(Data entries)
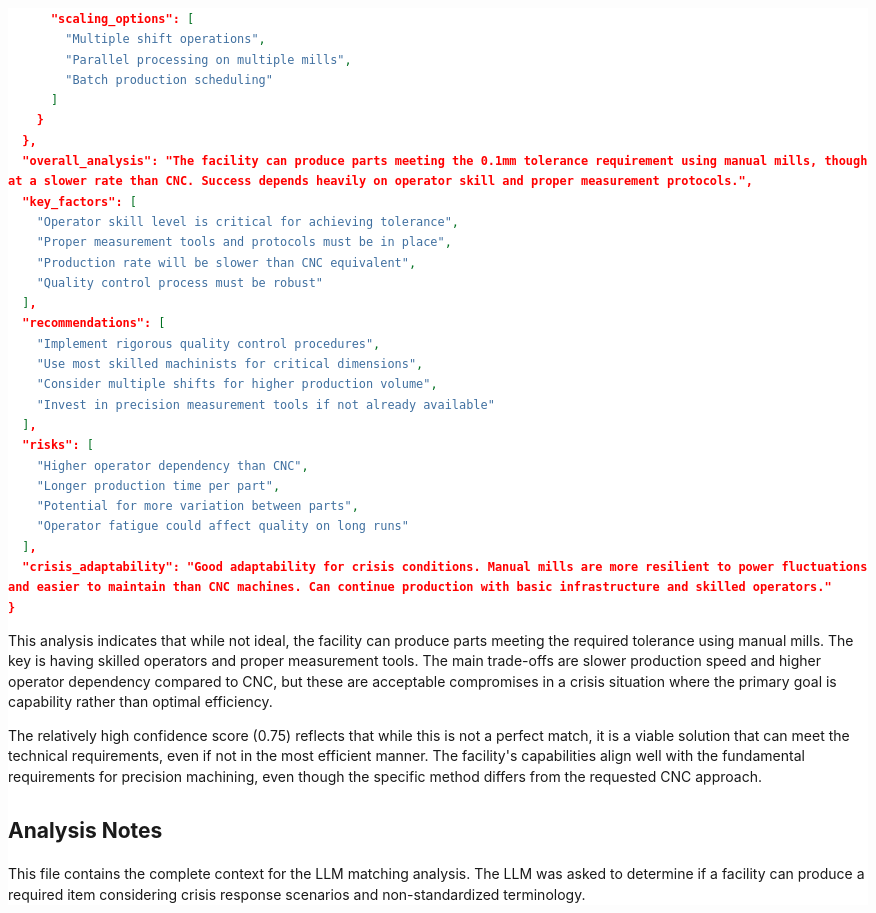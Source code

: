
 ```json
      "scaling_options": [
        "Multiple shift operations",
        "Parallel processing on multiple mills",
        "Batch production scheduling"
      ]
    }
  },
  "overall_analysis": "The facility can produce parts meeting the 0.1mm tolerance requirement using manual mills, though at a slower rate than CNC. Success depends heavily on operator skill and proper measurement protocols.",
  "key_factors": [
    "Operator skill level is critical for achieving tolerance",
    "Proper measurement tools and protocols must be in place",
    "Production rate will be slower than CNC equivalent",
    "Quality control process must be robust"
  ],
  "recommendations": [
    "Implement rigorous quality control procedures",
    "Use most skilled machinists for critical dimensions",
    "Consider multiple shifts for higher production volume",
    "Invest in precision measurement tools if not already available"
  ],
  "risks": [
    "Higher operator dependency than CNC",
    "Longer production time per part",
    "Potential for more variation between parts",
    "Operator fatigue could affect quality on long runs"
  ],
  "crisis_adaptability": "Good adaptability for crisis conditions. Manual mills are more resilient to power fluctuations and easier to maintain than CNC machines. Can continue production with basic infrastructure and skilled operators."
}
```

This analysis indicates that while not ideal, the facility can produce parts meeting the required tolerance using manual mills. The key is having skilled operators and proper measurement tools. The main trade-offs are slower production speed and higher operator dependency compared to CNC, but these are acceptable compromises in a crisis situation where the primary goal is capability rather than optimal efficiency.

The relatively high confidence score (0.75) reflects that while this is not a perfect match, it is a viable solution that can meet the technical requirements, even if not in the most efficient manner. The facility's capabilities align well with the fundamental requirements for precision machining, even though the specific method differs from the requested CNC approach.

## Analysis Notes
This file contains the complete context for the LLM matching analysis.
The LLM was asked to determine if a facility can produce a required item
considering crisis response scenarios and non-standardized terminology.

_What is needed_
Whenever a line of the records holds the string "control", pick it out and copy it.

_Written response_
    "Quality control process must be robust"
    "Implement rigorous quality control procedures",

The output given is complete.